Nancy grew up in a household with supportive parents who valued education. They provided every opportunity for their children to develop a love of learning. "My parents read to us, signed us up for activities, took us on vacations, and got us audiobooks from the day they were available. I remember my dad having a big binder of 20 cassette tapes that we'd flip in and out to listen to audiobooks. Then, my mom would check them out from the public library when it was a pack of 5 CDs to listen to a book. I think my parents did what they enjoyed most and didn't realise they were compensating for anything. That definitely grew my oral language comprehension skills which helped me compensate. Also, I came of age when computers were becoming available in schools. My parents sacrificed and saved up money to make sure we had a computer at home. They expected all their children to go to college and achieve a higher level of education than they had, and they knew that technology would be important for that. For me, having access to a computer was a life-changing accessibility and compensation piece."

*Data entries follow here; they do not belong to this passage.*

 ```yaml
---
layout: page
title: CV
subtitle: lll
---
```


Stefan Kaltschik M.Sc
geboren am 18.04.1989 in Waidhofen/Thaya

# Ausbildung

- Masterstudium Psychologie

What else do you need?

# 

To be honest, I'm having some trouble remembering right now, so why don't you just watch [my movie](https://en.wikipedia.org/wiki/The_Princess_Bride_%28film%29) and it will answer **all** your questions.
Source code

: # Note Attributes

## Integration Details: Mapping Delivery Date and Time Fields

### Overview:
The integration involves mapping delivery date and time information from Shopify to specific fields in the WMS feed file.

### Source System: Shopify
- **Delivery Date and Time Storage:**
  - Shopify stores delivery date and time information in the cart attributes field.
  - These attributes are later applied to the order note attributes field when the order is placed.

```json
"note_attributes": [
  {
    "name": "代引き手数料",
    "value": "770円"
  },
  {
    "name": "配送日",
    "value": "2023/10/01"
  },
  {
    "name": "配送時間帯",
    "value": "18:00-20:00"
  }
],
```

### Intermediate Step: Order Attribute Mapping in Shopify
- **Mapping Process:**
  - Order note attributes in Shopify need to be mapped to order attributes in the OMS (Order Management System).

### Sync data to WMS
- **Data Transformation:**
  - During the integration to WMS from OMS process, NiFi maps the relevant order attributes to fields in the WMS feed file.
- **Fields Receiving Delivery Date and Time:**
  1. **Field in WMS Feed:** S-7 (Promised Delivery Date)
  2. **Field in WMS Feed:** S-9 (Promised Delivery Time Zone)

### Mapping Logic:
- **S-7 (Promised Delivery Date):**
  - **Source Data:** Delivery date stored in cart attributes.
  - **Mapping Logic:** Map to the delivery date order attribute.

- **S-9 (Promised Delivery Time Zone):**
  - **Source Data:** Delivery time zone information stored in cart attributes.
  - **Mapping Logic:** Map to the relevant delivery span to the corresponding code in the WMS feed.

Nancy never knew why she was different, but she knew that she had to somehow fit in, and she progressively learned to do a brilliant job at it. By the time she reached high school, she was like a "chameleon". She had learned how to camouflage her struggles using all the resources that were available to her.
Determined to be "a champion for the underdog", Nancy took up a bachelor's in education. During those years, she honed her compensation strategies and even managed to fool a professor into calling her "gifted". "I struggled in college in the first semester, but I learned how to compensate quickly. I experimented and figured out a strategy to predict the answers to multiple-choice questions by observing their patterns, so I didn't have to read the entire selection. Post-college, I chose alternative learning options. I completed my master's and school administrator certifications in a learning community format, where we met on weekends and did a portfolio. As soon as online classes became available, I chose that format as often as possible because it had built-in flexibility and compensation strategies."
Her love for technology, which played a significant role in getting her through school and college, saw her take up a role as a library media specialist as soon as she graduated. "I started my career right when technology was taking off in schools, and that became my passion. I loved learning and loved the culture of school. I was passionate about helping others 'learn how to learn.' - I had no idea at the time I was passionate about self-regulation, executive functioning skills, study skills, accessibility, and compensation strategies."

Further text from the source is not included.